第一章 出逢い

転校生

咲良………


思いもよらない人からの手紙に驚きを隠せなかった。


ふと我に帰り、すぐにでも手紙を開けたかったが、じっくり読みたいから、マンションの玄関ではなく、自分の部屋まで帰ってから読むことにした。


私は8階に住んでいる。

エレベーターのボタンを押して、エレベーターが来るまで昔のことを思い出していた。


私が小学校2年生のころだった。


当時はジャニーズJrのKinKi Kidsがファーストシングルを発売したころ、友達のノリとよくKinKi Kidsの躍りをみんなで披露したのを覚えている。

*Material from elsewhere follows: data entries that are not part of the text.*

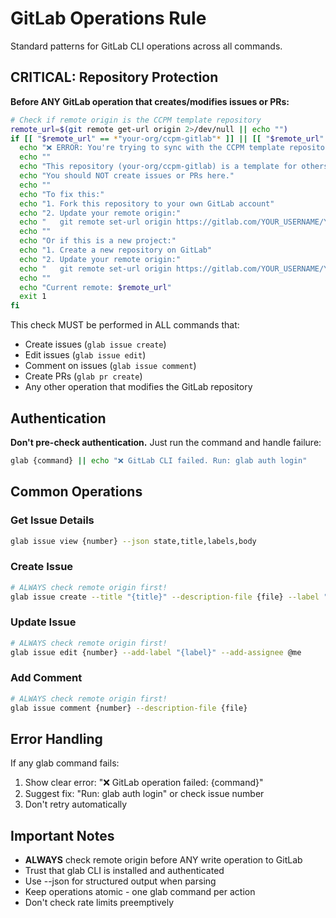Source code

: # GitLab Operations Rule

Standard patterns for GitLab CLI operations across all commands.

## CRITICAL: Repository Protection

**Before ANY GitLab operation that creates/modifies issues or PRs:**

```bash
# Check if remote origin is the CCPM template repository
remote_url=$(git remote get-url origin 2>/dev/null || echo "")
if [[ "$remote_url" == *"your-org/ccpm-gitlab"* ]] || [[ "$remote_url" == *"your-org/ccpm-gitlab.git"* ]]; then
  echo "❌ ERROR: You're trying to sync with the CCPM template repository!"
  echo ""
  echo "This repository (your-org/ccpm-gitlab) is a template for others to use."
  echo "You should NOT create issues or PRs here."
  echo ""
  echo "To fix this:"
  echo "1. Fork this repository to your own GitLab account"
  echo "2. Update your remote origin:"
  echo "   git remote set-url origin https://gitlab.com/YOUR_USERNAME/YOUR_REPO.git"
  echo ""
  echo "Or if this is a new project:"
  echo "1. Create a new repository on GitLab"
  echo "2. Update your remote origin:"
  echo "   git remote set-url origin https://gitlab.com/YOUR_USERNAME/YOUR_REPO.git"
  echo ""
  echo "Current remote: $remote_url"
  exit 1
fi
```

This check MUST be performed in ALL commands that:
- Create issues (`glab issue create`)
- Edit issues (`glab issue edit`)
- Comment on issues (`glab issue comment`)
- Create PRs (`glab pr create`)
- Any other operation that modifies the GitLab repository

## Authentication

**Don't pre-check authentication.** Just run the command and handle failure:

```bash
glab {command} || echo "❌ GitLab CLI failed. Run: glab auth login"
```

## Common Operations

### Get Issue Details
```bash
glab issue view {number} --json state,title,labels,body
```

### Create Issue
```bash
# ALWAYS check remote origin first!
glab issue create --title "{title}" --description-file {file} --label "{labels}"
```

### Update Issue
```bash
# ALWAYS check remote origin first!
glab issue edit {number} --add-label "{label}" --add-assignee @me
```

### Add Comment
```bash
# ALWAYS check remote origin first!
glab issue comment {number} --description-file {file}
```

## Error Handling

If any glab command fails:
1. Show clear error: "❌ GitLab operation failed: {command}"
2. Suggest fix: "Run: glab auth login" or check issue number
3. Don't retry automatically

## Important Notes

- **ALWAYS** check remote origin before ANY write operation to GitLab
- Trust that glab CLI is installed and authenticated
- Use --json for structured output when parsing
- Keep operations atomic - one glab command per action
- Don't check rate limits preemptively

ノリと幼稚園の頃から一緒だったけど、小学校に入ってからノリの家によく遊びに行った。

ノリの家には、飼い犬がいて、名前はハッピー。

ハッピーは私が玄関の扉を開ける前から【ワンワン】と吠えてくる。


私は幼稚園の頃、市営住宅に住んでいた。

隣の家で、犬と猫を飼っていて、よく家の扉が少し空いていることが多かった。

隣の家の前を通らないとエレベーターには乗れないマンションの構造になっていた。

私は外に出掛けようと、家からでると、まず隣の家の扉の黒い隙間から黄色く光る2つの点が見えた。


猫だ。


子供の私でもわかった。

猫が私を見張っているのを。

そして、私が少しでもエレベーターに乗るため、移動しようとすると、猫が部屋に入り、奥から『ワンワン』と吠える音がしてくる。


犬だ。


犬が扉の黒い隙間から吠えてくる。

猫と犬は連携するのか。

このことがきっかけで、吠える犬が恐い。

今でも吠える犬を見るとビックリする。


ある日、同じように扉の隙間から吠える音がした。

いつもは吠えるだけで、ビビりながらもなんとかエレベーターに向かって、走っていけた。

しかし、この日は違っていた。

なんと犬が俺を追いかけまわしてきた。


『やめてくれー!』

心のなかで叫びながら逃げた。

このときから完全に犬恐怖症になっていた。


ノリの家の前にいくといつもビビってしまう。

しかし、ハッピーは最初吠えるだけであとは優しく私に寄り添ってくれた。

吠える犬がいれば、優しい犬もいることを知り、犬の抵抗が少しだけ減ったのを覚えている。


ノリの家には刀があった。

本物の刀だと思ったが偽物で、よく真剣白羽取りをやったのを覚えている。

これがなかなか難しい。

ノリはふざけて、私に真剣白羽取りをするように要求してくる。

幼稚園の頃に比べて、友達の前だとわりと積極的にチャレンジできるようになったが、偽物とはいえ、完全なる鉄の刀もどき。

しかもまだ運動神経のままならない子供がするからには、もちろんできるわけがない。


ノリの挑戦に乗り、真剣白羽取りをやってみたものの、失敗。

当たった瞬間、じわじわと頭のおでこに痛みが滲み出てきて、我慢できず泣き叫ぶ。

ノリは爆笑してたが、ノリの母親が現れ、こっぴどくノリが怒られていたのを覚えている。


生まれて初めてタンコブと呼ばれる腫れ物ができたときだった。


この時は、学校生活が楽しかった。


そんな楽しい小学校2年生の秋の終わりごろ、朝の朝礼の時に、学校の先生から【転校生が来ました】と報告があった。


転校生って初めて経験することで、聞いた瞬間、どんな子が来るのだろうと、ドキドキした。


先生「今日から新しい友達が増えます。」

先生「挨拶してね。」


「はじめまして、喜多村咲良です。」


私と咲良が出逢ったはじめての瞬間だった。